(Stored data)
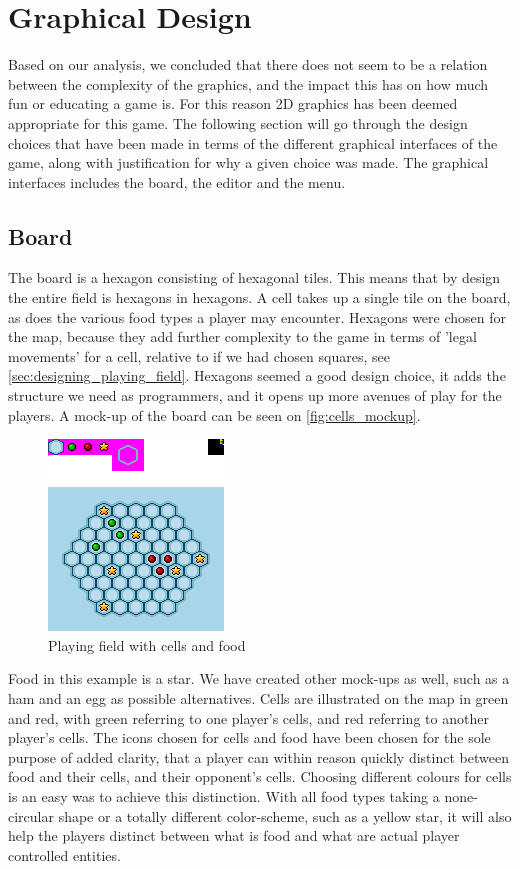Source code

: \section{Graphical Design}
\label{sec:graphical_design}

Based on our analysis, we concluded that there does not seem to be a relation between the complexity of the graphics, and the impact this has on how much fun or educating a game is.
For this reason 2D graphics has been deemed appropriate for this game.
The following section will go through the design choices that have been made in terms of the different graphical interfaces of the game, along with justification for why a given choice was made. The graphical interfaces includes the board, the editor and the menu.

\subsection{Board}
The board is a hexagon consisting of hexagonal tiles.
This means that by design the entire field is hexagons in hexagons. 
A cell takes up a single tile on the board, as does the various food types a player may encounter.
Hexagons were chosen for the map, because they add further complexity to the game in terms of 'legal movements' for a cell, relative to if we had chosen squares, see \autoref{sec:designing_playing_field}.
Hexagons seemed a good design choice, it adds the structure we need as programmers, and it opens up more avenues of play for the players.
A mock-up of the board can be seen on \autoref{fig:cells_mockup}.\newline

\begin{figure}[ht]
	\centering
		\includegraphics{img/cells_mockup.png}
	\caption{Playing field with cells and food}
	\label{fig:cells_mockup}
\end{figure}

Food in this example is a star.
We have created other mock-ups as well, such as a ham and an egg as possible alternatives. 
Cells are illustrated on the map in green and red, with green referring to one player's cells, and red referring to another player's cells.
The icons chosen for cells and food have been chosen for the sole purpose of added clarity, that a player can within reason quickly distinct between food and their cells, and their opponent's cells.
Choosing different colours for cells is an easy was to achieve this distinction.
With all food types taking a none-circular shape or a totally different color-scheme, such as a yellow star, it will also help the players distinct between what is food and what are actual player controlled entities.

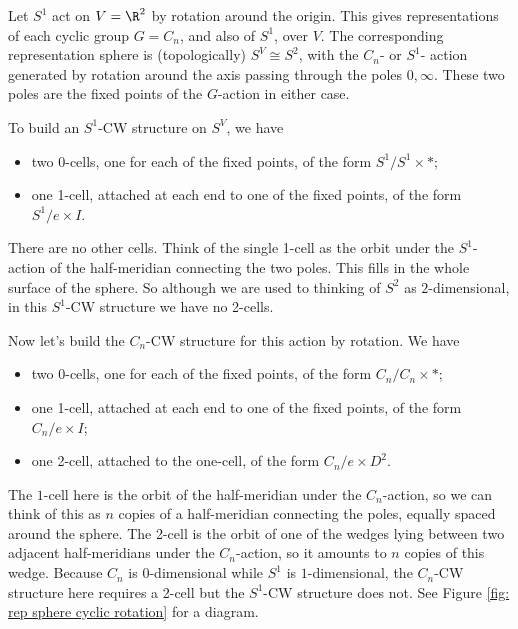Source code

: \begin{example}
  Let $S^1$ act on $V = \R^2$ by rotation around the origin. This gives representations of each cyclic group $G = C_n$, and also of $S^1$, over $V$. The corresponding representation sphere is (topologically) $S^V \cong S^2$, with the $C_n$- or $S^1$- action generated by rotation around the axis passing through the poles $0, \infty$. These two poles are the fixed points of the $G$-action in either case.

  To build an $S^1$-CW structure on $S^V$, we have 
  \begin{itemize}
    \item two 0-cells, one for each of the fixed points, of the form $S^1/S^1 \times *$;
    \item one 1-cell, attached at each end to one of the fixed points, of the form $S^1/e \times I$.
  \end{itemize}
  There are no other cells. Think of the single 1-cell as the orbit under the $S^1$-action of the half-meridian connecting the two poles. This fills in the whole surface of the sphere. So although we are used to thinking of $S^2$ as $2$-dimensional, in this $S^1$-CW structure we have no 2-cells.

  Now let's build the $C_n$-CW structure for this action by rotation. We have 
  \begin{itemize}
    \item two 0-cells, one for each of the fixed points, of the form $C_n/C_n \times *$;
    \item one 1-cell, attached at each end to one of the fixed points, of the form $C_n/e \times I$;
    \item one 2-cell, attached to the one-cell, of the form $C_n/e \times D^2$.
  \end{itemize}
  The $1$-cell here is the orbit of the half-meridian under the $C_n$-action, so we can think of this as $n$ copies of a half-meridian connecting the poles, equally spaced around the sphere. The 2-cell is the orbit of one of the wedges lying between two adjacent half-meridians under the $C_n$-action, so it amounts to $n$ copies of this wedge. Because $C_n$ is $0$-dimensional while $S^1$ is $1$-dimensional, the $C_n$-CW structure here requires a 2-cell but the $S^1$-CW structure does not. See Figure \ref{fig: rep sphere cyclic rotation} for a diagram.
\end{example}

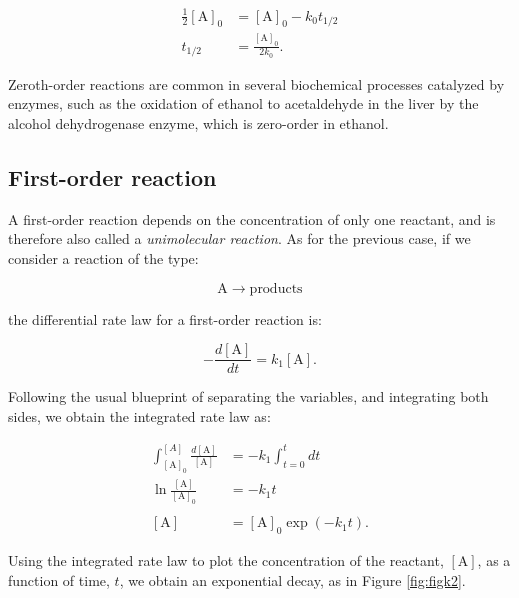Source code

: \documentclass[
  9pt,
]{extbook}
\theoremstyle{definition}
\theoremstyle{definition}
\theoremstyle{definition}
\theoremstyle{remark}
\begin{document}
\begin{equation}
\begin{aligned}
\frac{1}{2}[\mathrm{A}]_0 &=[\mathrm{A}]_0 -k_0 t_{1/2} \\
t_{1/2} &= \frac{[\mathrm{A}]_0}{2k_0}.
\end{aligned}
\label{eq:kin4}
\end{equation}

Zeroth-order reactions are common in several biochemical processes catalyzed by enzymes, such as the oxidation of ethanol to acetaldehyde in the liver by the alcohol dehydrogenase enzyme, which is zero-order in ethanol.

\hypertarget{first-order-reaction}{%
\subsection{First-order reaction}\label{first-order-reaction}}

A first-order reaction depends on the concentration of only one reactant, and is therefore also called a \emph{unimolecular reaction}. As for the previous case, if we consider a reaction of the type:

\begin{equation}
\mathrm{A}\rightarrow \text{products}
\end{equation}

the differential rate law for a first-order reaction is:

\begin{equation}
- \frac{d[\mathrm{A}]}{dt}=k_1 [\mathrm{A}].
\label{eq:kin6}
\end{equation}

Following the usual blueprint of separating the variables, and integrating both sides, we obtain the integrated rate law as:

\begin{equation}
\begin{aligned}
\int_{[\mathrm{A}]_0}^{[A]} \frac{d[\mathrm{A}]}{[\mathrm{A}]} &= -k_1 \int_{t=0}^{t} dt \\
\ln \frac{[\mathrm{A}]}{[\mathrm{A}]_0}&=-k_1 t\\ \\
[\mathrm{A}] &= [\mathrm{A}]_0 \exp(-k_1 t).
\end{aligned}
\label{eq:kin7}
\end{equation}

Using the integrated rate law to plot the concentration of the reactant, \([\mathrm{A}]\), as a function of time, \(t\), we obtain an exponential decay, as in Figure \ref{fig:figk2}.
\end{document}
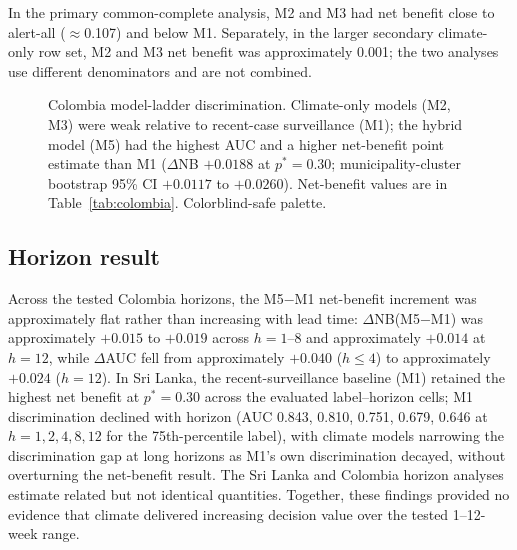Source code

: \documentclass[11pt,a4paper]{article}
\begin{document}
\noindent In the primary common-complete analysis, M2 and M3 had net benefit close to alert-all ($\approx$0.107) and below M1. Separately, in the larger secondary climate-only row set, M2 and M3 net benefit was approximately 0.001; the two analyses use different denominators and are not combined.

\begin{figure}[htbp]
\centering
{}
\caption{Colombia model-ladder discrimination. Climate-only models (M2, M3) were weak relative to recent-case surveillance (M1); the hybrid model (M5) had the highest AUC and a higher net-benefit point estimate than M1 ($\Delta$NB $+0.0188$ at $p^*=0.30$; municipality-cluster bootstrap 95\% CI $+0.0117$ to $+0.0260$). Net-benefit values are in Table~\ref{tab:colombia}. Colorblind-safe palette.}
\label{fig:colombia}
\end{figure}

\subsection{Horizon result}
Across the tested Colombia horizons, the M5$-$M1 net-benefit increment was approximately flat rather than increasing with lead time: $\Delta$NB(M5$-$M1) was approximately $+0.015$ to $+0.019$ across $h=1$--8 and approximately $+0.014$ at $h=12$, while $\Delta$AUC fell from approximately $+0.040$ ($h\le4$) to approximately $+0.024$ ($h=12$). In Sri Lanka, the recent-surveillance baseline (M1) retained the highest net benefit at $p^*=0.30$ across the evaluated label--horizon cells; M1 discrimination declined with horizon (AUC 0.843, 0.810, 0.751, 0.679, 0.646 at $h=1,2,4,8,12$ for the 75th-percentile label), with climate models narrowing the discrimination gap at long horizons as M1's own discrimination decayed, without overturning the net-benefit result. The Sri Lanka and Colombia horizon analyses estimate related but not identical quantities. Together, these findings provided no evidence that climate delivered increasing decision value over the tested 1--12-week range.
\end{document}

● **Work instructions**: Output every line of the records exactly, excluding all pictures.

● **Solution for this exercise**:
Source code

: \section{Graphical Design}
\label{sec:graphical_design}

Based on our analysis, we concluded that there does not seem to be a relation between the complexity of the graphics, and the impact this has on how much fun or educating a game is.
For this reason 2D graphics has been deemed appropriate for this game.
The following section will go through the design choices that have been made in terms of the different graphical interfaces of the game, along with justification for why a given choice was made. The graphical interfaces includes the board, the editor and the menu.

\subsection{Board}
The board is a hexagon consisting of hexagonal tiles.
This means that by design the entire field is hexagons in hexagons. 
A cell takes up a single tile on the board, as does the various food types a player may encounter.
Hexagons were chosen for the map, because they add further complexity to the game in terms of 'legal movements' for a cell, relative to if we had chosen squares, see \autoref{sec:designing_playing_field}.
Hexagons seemed a good design choice, it adds the structure we need as programmers, and it opens up more avenues of play for the players.
A mock-up of the board can be seen on \autoref{fig:cells_mockup}.\newline

\begin{figure}[ht]
	\centering
		\includegraphics{img/cells_mockup.png}
	\caption{Playing field with cells and food}
	\label{fig:cells_mockup}
\end{figure}

Food in this example is a star.
We have created other mock-ups as well, such as a ham and an egg as possible alternatives. 
Cells are illustrated on the map in green and red, with green referring to one player's cells, and red referring to another player's cells.
The icons chosen for cells and food have been chosen for the sole purpose of added clarity, that a player can within reason quickly distinct between food and their cells, and their opponent's cells.
Choosing different colours for cells is an easy was to achieve this distinction.
With all food types taking a none-circular shape or a totally different color-scheme, such as a yellow star, it will also help the players distinct between what is food and what are actual player controlled entities.

Source code

: \begin{example}
  Let $S^1$ act on $V = \R^2$ by rotation around the origin. This gives representations of each cyclic group $G = C_n$, and also of $S^1$, over $V$. The corresponding representation sphere is (topologically) $S^V \cong S^2$, with the $C_n$- or $S^1$- action generated by rotation around the axis passing through the poles $0, \infty$. These two poles are the fixed points of the $G$-action in either case.

  To build an $S^1$-CW structure on $S^V$, we have 
  \begin{itemize}
    \item two 0-cells, one for each of the fixed points, of the form $S^1/S^1 \times *$;
    \item one 1-cell, attached at each end to one of the fixed points, of the form $S^1/e \times I$.
  \end{itemize}
  There are no other cells. Think of the single 1-cell as the orbit under the $S^1$-action of the half-meridian connecting the two poles. This fills in the whole surface of the sphere. So although we are used to thinking of $S^2$ as $2$-dimensional, in this $S^1$-CW structure we have no 2-cells.

  Now let's build the $C_n$-CW structure for this action by rotation. We have 
  \begin{itemize}
    \item two 0-cells, one for each of the fixed points, of the form $C_n/C_n \times *$;
    \item one 1-cell, attached at each end to one of the fixed points, of the form $C_n/e \times I$;
    \item one 2-cell, attached to the one-cell, of the form $C_n/e \times D^2$.
  \end{itemize}
  The $1$-cell here is the orbit of the half-meridian under the $C_n$-action, so we can think of this as $n$ copies of a half-meridian connecting the poles, equally spaced around the sphere. The 2-cell is the orbit of one of the wedges lying between two adjacent half-meridians under the $C_n$-action, so it amounts to $n$ copies of this wedge. Because $C_n$ is $0$-dimensional while $S^1$ is $1$-dimensional, the $C_n$-CW structure here requires a 2-cell but the $S^1$-CW structure does not. See Figure \ref{fig: rep sphere cyclic rotation} for a diagram.
\end{example}

Source code

: \documentclass[
  9pt,
]{extbook}
\theoremstyle{definition}
\theoremstyle{definition}
\theoremstyle{definition}
\theoremstyle{remark}
\begin{document}
\begin{equation}
\begin{aligned}
\frac{1}{2}[\mathrm{A}]_0 &=[\mathrm{A}]_0 -k_0 t_{1/2} \\
t_{1/2} &= \frac{[\mathrm{A}]_0}{2k_0}.
\end{aligned}
\label{eq:kin4}
\end{equation}

Zeroth-order reactions are common in several biochemical processes catalyzed by enzymes, such as the oxidation of ethanol to acetaldehyde in the liver by the alcohol dehydrogenase enzyme, which is zero-order in ethanol.

\hypertarget{first-order-reaction}{%
\subsection{First-order reaction}\label{first-order-reaction}}

A first-order reaction depends on the concentration of only one reactant, and is therefore also called a \emph{unimolecular reaction}. As for the previous case, if we consider a reaction of the type:

\begin{equation}
\mathrm{A}\rightarrow \text{products}
\end{equation}

the differential rate law for a first-order reaction is:

\begin{equation}
- \frac{d[\mathrm{A}]}{dt}=k_1 [\mathrm{A}].
\label{eq:kin6}
\end{equation}

Following the usual blueprint of separating the variables, and integrating both sides, we obtain the integrated rate law as:

\begin{equation}
\begin{aligned}
\int_{[\mathrm{A}]_0}^{[A]} \frac{d[\mathrm{A}]}{[\mathrm{A}]} &= -k_1 \int_{t=0}^{t} dt \\
\ln \frac{[\mathrm{A}]}{[\mathrm{A}]_0}&=-k_1 t\\ \\
[\mathrm{A}] &= [\mathrm{A}]_0 \exp(-k_1 t).
\end{aligned}
\label{eq:kin7}
\end{equation}

Using the integrated rate law to plot the concentration of the reactant, \([\mathrm{A}]\), as a function of time, \(t\), we obtain an exponential decay, as in Figure \ref{fig:figk2}.
\end{document}
Source code

: \documentclass[11pt,a4paper]{article}
\begin{document}
\noindent In the primary common-complete analysis, M2 and M3 had net benefit close to alert-all ($\approx$0.107) and below M1. Separately, in the larger secondary climate-only row set, M2 and M3 net benefit was approximately 0.001; the two analyses use different denominators and are not combined.

\begin{figure}[htbp]
\centering
{}
\caption{Colombia model-ladder discrimination. Climate-only models (M2, M3) were weak relative to recent-case surveillance (M1); the hybrid model (M5) had the highest AUC and a higher net-benefit point estimate than M1 ($\Delta$NB $+0.0188$ at $p^*=0.30$; municipality-cluster bootstrap 95\% CI $+0.0117$ to $+0.0260$). Net-benefit values are in Table~\ref{tab:colombia}. Colorblind-safe palette.}
\label{fig:colombia}
\end{figure}

\subsection{Horizon result}
Across the tested Colombia horizons, the M5$-$M1 net-benefit increment was approximately flat rather than increasing with lead time: $\Delta$NB(M5$-$M1) was approximately $+0.015$ to $+0.019$ across $h=1$--8 and approximately $+0.014$ at $h=12$, while $\Delta$AUC fell from approximately $+0.040$ ($h\le4$) to approximately $+0.024$ ($h=12$). In Sri Lanka, the recent-surveillance baseline (M1) retained the highest net benefit at $p^*=0.30$ across the evaluated label--horizon cells; M1 discrimination declined with horizon (AUC 0.843, 0.810, 0.751, 0.679, 0.646 at $h=1,2,4,8,12$ for the 75th-percentile label), with climate models narrowing the discrimination gap at long horizons as M1's own discrimination decayed, without overturning the net-benefit result. The Sri Lanka and Colombia horizon analyses estimate related but not identical quantities. Together, these findings provided no evidence that climate delivered increasing decision value over the tested 1--12-week range.
\end{document}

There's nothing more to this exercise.